The matrix A is a projection matrix. i.e. [itex]A^2 = A[/itex]
The Attempt at a Solution
First attempt at the problem involved showing that [itex]e^{tA}[/itex] idempotent because of the projection matrix but soon found out that it could not be.
[itex]A^2 = A[/itex] then
[itex](tA)^2 = tA[/itex] this, I think, is obvious, but then
[itex](e^{tA})^2 = e^{2tA} \neq e^{tA}[/itex] this is where I stranded first.

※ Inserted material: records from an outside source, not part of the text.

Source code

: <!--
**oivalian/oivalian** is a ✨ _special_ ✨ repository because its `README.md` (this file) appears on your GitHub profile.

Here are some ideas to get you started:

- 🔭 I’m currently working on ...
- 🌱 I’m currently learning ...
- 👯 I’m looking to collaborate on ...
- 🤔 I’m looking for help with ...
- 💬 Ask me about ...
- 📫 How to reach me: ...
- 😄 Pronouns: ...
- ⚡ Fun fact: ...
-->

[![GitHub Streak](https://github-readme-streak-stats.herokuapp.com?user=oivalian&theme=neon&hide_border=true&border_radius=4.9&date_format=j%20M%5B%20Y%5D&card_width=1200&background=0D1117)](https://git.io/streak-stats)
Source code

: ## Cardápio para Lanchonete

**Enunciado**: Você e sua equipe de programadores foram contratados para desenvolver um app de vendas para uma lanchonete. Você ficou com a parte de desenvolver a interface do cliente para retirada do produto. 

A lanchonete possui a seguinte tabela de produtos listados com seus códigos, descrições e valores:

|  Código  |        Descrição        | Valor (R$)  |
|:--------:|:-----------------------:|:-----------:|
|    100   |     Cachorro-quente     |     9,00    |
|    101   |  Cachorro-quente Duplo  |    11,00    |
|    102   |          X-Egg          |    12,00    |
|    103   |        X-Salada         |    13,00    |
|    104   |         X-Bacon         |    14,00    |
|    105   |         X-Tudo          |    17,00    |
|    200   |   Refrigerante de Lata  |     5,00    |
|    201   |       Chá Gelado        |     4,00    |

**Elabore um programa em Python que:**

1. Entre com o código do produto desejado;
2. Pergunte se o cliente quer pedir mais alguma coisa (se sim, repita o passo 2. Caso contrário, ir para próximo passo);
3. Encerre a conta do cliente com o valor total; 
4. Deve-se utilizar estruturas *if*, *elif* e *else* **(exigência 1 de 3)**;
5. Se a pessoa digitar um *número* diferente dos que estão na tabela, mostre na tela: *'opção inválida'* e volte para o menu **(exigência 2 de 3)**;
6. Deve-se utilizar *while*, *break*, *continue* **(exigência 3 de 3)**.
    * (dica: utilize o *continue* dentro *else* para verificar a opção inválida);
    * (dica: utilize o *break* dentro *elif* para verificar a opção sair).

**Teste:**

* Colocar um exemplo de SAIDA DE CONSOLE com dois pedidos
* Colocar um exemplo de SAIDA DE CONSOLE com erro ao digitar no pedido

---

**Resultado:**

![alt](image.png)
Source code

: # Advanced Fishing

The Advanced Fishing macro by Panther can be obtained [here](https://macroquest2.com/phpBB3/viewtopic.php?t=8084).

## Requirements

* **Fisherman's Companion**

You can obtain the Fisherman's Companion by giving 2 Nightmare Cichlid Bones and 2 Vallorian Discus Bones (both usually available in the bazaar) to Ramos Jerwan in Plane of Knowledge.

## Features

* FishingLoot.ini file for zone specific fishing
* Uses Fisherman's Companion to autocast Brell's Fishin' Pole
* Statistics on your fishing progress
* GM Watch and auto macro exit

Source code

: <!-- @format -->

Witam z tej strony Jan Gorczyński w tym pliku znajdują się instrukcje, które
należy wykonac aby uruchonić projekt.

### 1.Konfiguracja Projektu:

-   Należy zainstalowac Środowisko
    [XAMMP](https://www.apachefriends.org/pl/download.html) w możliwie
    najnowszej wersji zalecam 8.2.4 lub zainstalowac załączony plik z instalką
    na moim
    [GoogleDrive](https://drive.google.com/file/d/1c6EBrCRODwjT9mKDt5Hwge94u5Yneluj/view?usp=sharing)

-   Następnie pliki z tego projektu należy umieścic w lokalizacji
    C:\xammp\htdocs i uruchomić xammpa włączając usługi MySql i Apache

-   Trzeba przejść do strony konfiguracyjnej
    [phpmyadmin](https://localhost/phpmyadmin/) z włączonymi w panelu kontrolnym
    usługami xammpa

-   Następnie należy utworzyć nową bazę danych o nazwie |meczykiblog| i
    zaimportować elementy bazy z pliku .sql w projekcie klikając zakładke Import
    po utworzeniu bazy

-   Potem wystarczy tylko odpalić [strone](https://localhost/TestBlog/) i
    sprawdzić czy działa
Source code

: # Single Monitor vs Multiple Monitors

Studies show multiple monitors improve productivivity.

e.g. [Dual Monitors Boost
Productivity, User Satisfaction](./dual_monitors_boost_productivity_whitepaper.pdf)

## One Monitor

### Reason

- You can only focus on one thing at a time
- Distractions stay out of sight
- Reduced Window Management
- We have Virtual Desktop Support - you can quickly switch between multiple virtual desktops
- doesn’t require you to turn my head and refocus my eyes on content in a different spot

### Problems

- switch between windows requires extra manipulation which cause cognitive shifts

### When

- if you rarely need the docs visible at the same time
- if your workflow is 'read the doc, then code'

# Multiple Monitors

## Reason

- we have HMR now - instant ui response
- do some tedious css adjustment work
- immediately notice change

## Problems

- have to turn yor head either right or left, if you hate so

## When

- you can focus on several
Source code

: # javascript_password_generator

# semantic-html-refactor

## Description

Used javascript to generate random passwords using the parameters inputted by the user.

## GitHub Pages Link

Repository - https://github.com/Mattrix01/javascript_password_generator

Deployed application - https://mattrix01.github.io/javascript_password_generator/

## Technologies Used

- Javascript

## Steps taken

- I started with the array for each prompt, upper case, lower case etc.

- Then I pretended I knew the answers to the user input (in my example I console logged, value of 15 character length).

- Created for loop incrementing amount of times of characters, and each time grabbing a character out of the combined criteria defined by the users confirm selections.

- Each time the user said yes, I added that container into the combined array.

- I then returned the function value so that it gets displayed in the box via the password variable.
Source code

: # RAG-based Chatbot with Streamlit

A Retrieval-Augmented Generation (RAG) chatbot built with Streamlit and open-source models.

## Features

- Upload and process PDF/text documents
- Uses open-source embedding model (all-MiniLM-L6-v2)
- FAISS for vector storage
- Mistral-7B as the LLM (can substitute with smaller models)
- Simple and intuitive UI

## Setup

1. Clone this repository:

Second attempt involved this trick
[itex]e^{tA}e^{-tA} = I[/itex] this will give us
[itex]e^{tA}e^{-tA} = I = Ie^{-ta} - Ae^{-tA} + e^{t-tA}A[/itex]
[itex] = (I-A)e^{-tA} + Ae^{t(I-A)}[/itex]
Now, if I differentiate this
[itex]\frac{d}{dt} I = 0 = -A(I-A)e^{-tA} + A(I-A)e^{t(I-A)}[/itex]
So close, yet so far...this cannot be true cause of the exponential functions. Not unless
[itex]-A = I - A[/itex] by some means.
Any ideas?